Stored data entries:
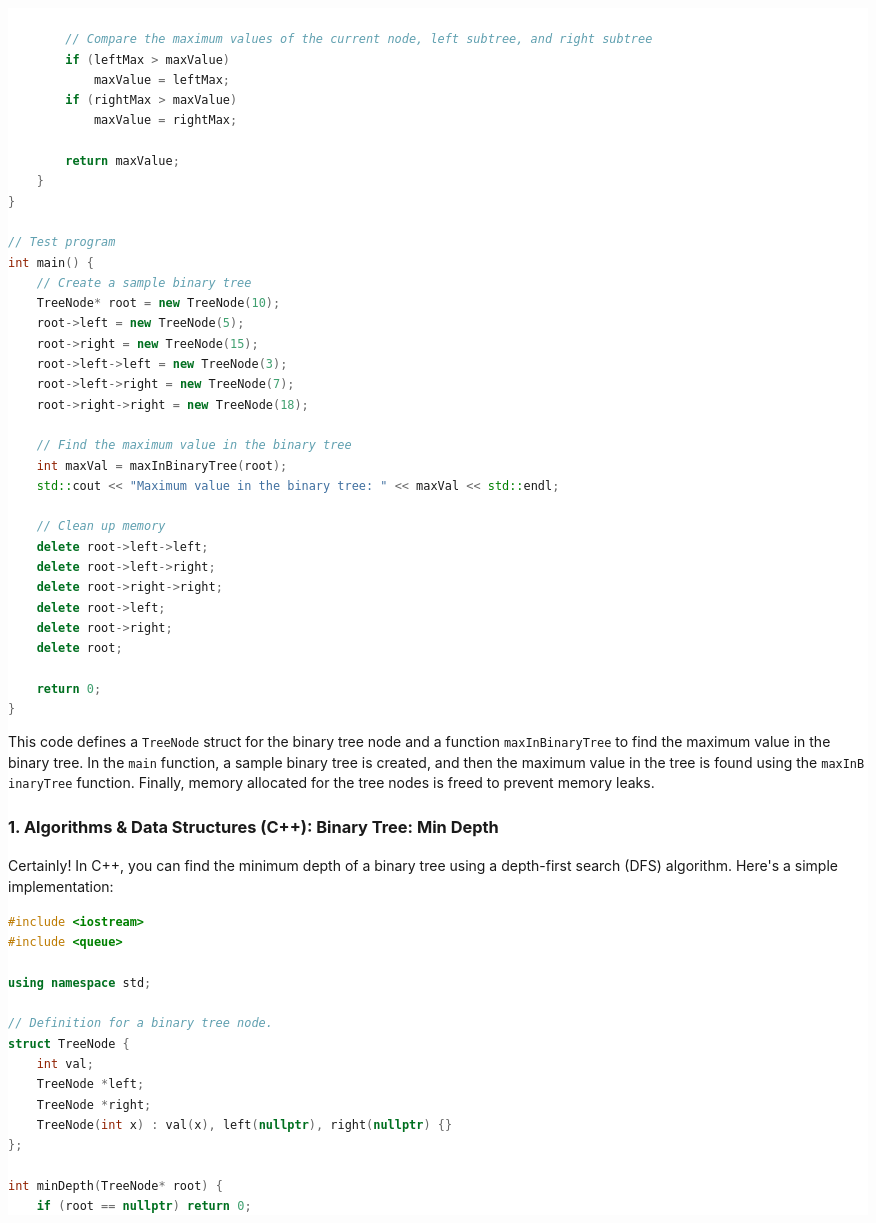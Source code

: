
 ```cpp
        
        // Compare the maximum values of the current node, left subtree, and right subtree
        if (leftMax > maxValue)
            maxValue = leftMax;
        if (rightMax > maxValue)
            maxValue = rightMax;
        
        return maxValue;
    }
}

// Test program
int main() {
    // Create a sample binary tree
    TreeNode* root = new TreeNode(10);
    root->left = new TreeNode(5);
    root->right = new TreeNode(15);
    root->left->left = new TreeNode(3);
    root->left->right = new TreeNode(7);
    root->right->right = new TreeNode(18);

    // Find the maximum value in the binary tree
    int maxVal = maxInBinaryTree(root);
    std::cout << "Maximum value in the binary tree: " << maxVal << std::endl;

    // Clean up memory
    delete root->left->left;
    delete root->left->right;
    delete root->right->right;
    delete root->left;
    delete root->right;
    delete root;

    return 0;
}
```

This code defines a `TreeNode` struct for the binary tree node and a function `maxInBinaryTree` to find the maximum value in the binary tree. In the `main` function, a sample binary tree is created, and then the maximum value in the tree is found using the `maxInBinaryTree` function. Finally, memory allocated for the tree nodes is freed to prevent memory leaks.

### 1. Algorithms & Data Structures (C++): Binary Tree: Min Depth

Certainly! In C++, you can find the minimum depth of a binary tree using a depth-first search (DFS) algorithm. Here's a simple implementation:

```cpp
#include <iostream>
#include <queue>

using namespace std;

// Definition for a binary tree node.
struct TreeNode {
    int val;
    TreeNode *left;
    TreeNode *right;
    TreeNode(int x) : val(x), left(nullptr), right(nullptr) {}
};

int minDepth(TreeNode* root) {
    if (root == nullptr) return 0;
```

**TASK TO COMPLETE**. The data shown above must be printed again exactly, with no images included.

**TASK ANSWER**.
Source code

:
 ```cpp
        
        // Compare the maximum values of the current node, left subtree, and right subtree
        if (leftMax > maxValue)
            maxValue = leftMax;
        if (rightMax > maxValue)
            maxValue = rightMax;
        
        return maxValue;
    }
}

// Test program
int main() {
    // Create a sample binary tree
    TreeNode* root = new TreeNode(10);
    root->left = new TreeNode(5);
    root->right = new TreeNode(15);
    root->left->left = new TreeNode(3);
    root->left->right = new TreeNode(7);
    root->right->right = new TreeNode(18);

    // Find the maximum value in the binary tree
    int maxVal = maxInBinaryTree(root);
    std::cout << "Maximum value in the binary tree: " << maxVal << std::endl;

    // Clean up memory
    delete root->left->left;
    delete root->left->right;
    delete root->right->right;
    delete root->left;
    delete root->right;
    delete root;

    return 0;
}
```

This code defines a `TreeNode` struct for the binary tree node and a function `maxInBinaryTree` to find the maximum value in the binary tree. In the `main` function, a sample binary tree is created, and then the maximum value in the tree is found using the `maxInBinaryTree` function. Finally, memory allocated for the tree nodes is freed to prevent memory leaks.

### 1. Algorithms & Data Structures (C++): Binary Tree: Min Depth

Certainly! In C++, you can find the minimum depth of a binary tree using a depth-first search (DFS) algorithm. Here's a simple implementation:

```cpp
#include <iostream>
#include <queue>

using namespace std;

// Definition for a binary tree node.
struct TreeNode {
    int val;
    TreeNode *left;
    TreeNode *right;
    TreeNode(int x) : val(x), left(nullptr), right(nullptr) {}
};

int minDepth(TreeNode* root) {
    if (root == nullptr) return 0;
```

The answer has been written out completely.